Natürlich obliegt die Entscheidung über die Förderung, Zusammenlegung oder Schließung einer Hochschule ihrem Gründer und Eigentümer – in
den meisten Fällen dem russischem Staat in Person des Ministeriums für Bildung und Wissenschaft. Doch es gibt auch private, die ebenfalls auf die Ergebnisse der Evaluierung warten. Eskindarow gelang es, mit der Regierung zu vereinbaren, dass sein Verband nach der Akkreditierung an den Evaluationen der Hochschulen beteiligt wird. Es wird nach der allgemeinen Qualitätsbewertung nicht nur um die Schließung von Universitäten gehen, sondern auch um den Erhalt und Ausbau einiger Hochschulen mit besonderem Profil. Deswegen hat außer dem Verband der führenden Wirtschafts- und Verwaltungshochschulen auch der Russische Verband der Rektoren sein Interesse bekundet, sich für die Hochschulevaluation akkreditieren zu lassen.

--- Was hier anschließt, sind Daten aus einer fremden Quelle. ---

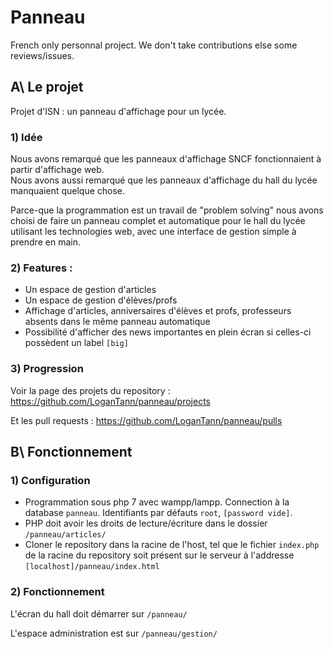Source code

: # Panneau
French only personnal project. We don't take contributions else some reviews/issues.
## A\ Le projet
Projet d'ISN : un panneau d'affichage pour un lycée.
### 1) Idée 

Nous avons remarqué que les panneaux d'affichage SNCF fonctionnaient à partir d'affichage web.  
Nous avons aussi remarqué que les panneaux d'affichage du hall du lycée manquaient quelque chose.

Parce-que la programmation est un travail de "problem solving" nous avons choisi de faire un panneau complet et automatique 
pour le hall du lycée utilisant les technologies web, avec une interface de gestion simple à prendre en main.
### 2) Features : 
* Un espace de gestion d'articles
* Un espace de gestion d'élèves/profs
* Affichage d'articles, anniversaires d'élèves et profs, professeurs absents dans le même panneau automatique
* Possibilité d'afficher des news importantes en plein écran si celles-ci possèdent un label `[big]`
### 3) Progression
Voir la page des projets du repository : https://github.com/LoganTann/panneau/projects

Et les pull requests : https://github.com/LoganTann/panneau/pulls
## B\ Fonctionnement
### 1) Configuration
* Programmation sous php 7 avec wampp/lampp. Connection à la database `panneau`. Identifiants par défauts `root`, `[password vide]`.
* PHP doit avoir les droits de lecture/écriture dans le dossier `/panneau/articles/`
* Cloner le repository dans la racine de l'host, tel que le fichier `index.php` de la racine du repository soit présent sur le serveur à l'addresse `[localhost]/panneau/index.html`
### 2) Fonctionnement
L'écran du hall doit démarrer sur `/panneau/`

L'espace administration est sur `/panneau/gestion/`

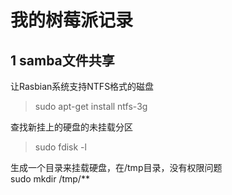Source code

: # 我的树莓派记录
## 1 samba文件共享  
让Rasbian系统支持NTFS格式的磁盘  
>sudo apt-get install ntfs-3g

查找新挂上的硬盘的未挂载分区
>sudo fdisk -l

生成一个目录来挂载硬盘，在/tmp目录，没有权限问题  
sudo mkdir /tmp/**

Wiktor Panin, Stellvertretender Ausschussvorsitzender der Allrussischen Gesellschaft für Verbraucherschutz in der Bildung, geht auf Distanz und befürchtet, dass die Verbände Lobbyaufgaben für diejenigen Hochschulen und Universitäten übernehmen, denen sie durch ihre Mitglieder verbunden sind. Alle, so Panin, wollten doch nur am neuen Markt für Bildungsdienstleistungen partizipieren. Die Tätigkeit solcher Organisationen müsse deshalb argwöhnisch beobachtet werden. Zum Glück gelte immer noch: Wer zahlt, schafft an. Die Evaluation durch die Verbände hätte bestenfalls empfehlenden Charakter, zu entscheiden hätten die Eigentümer.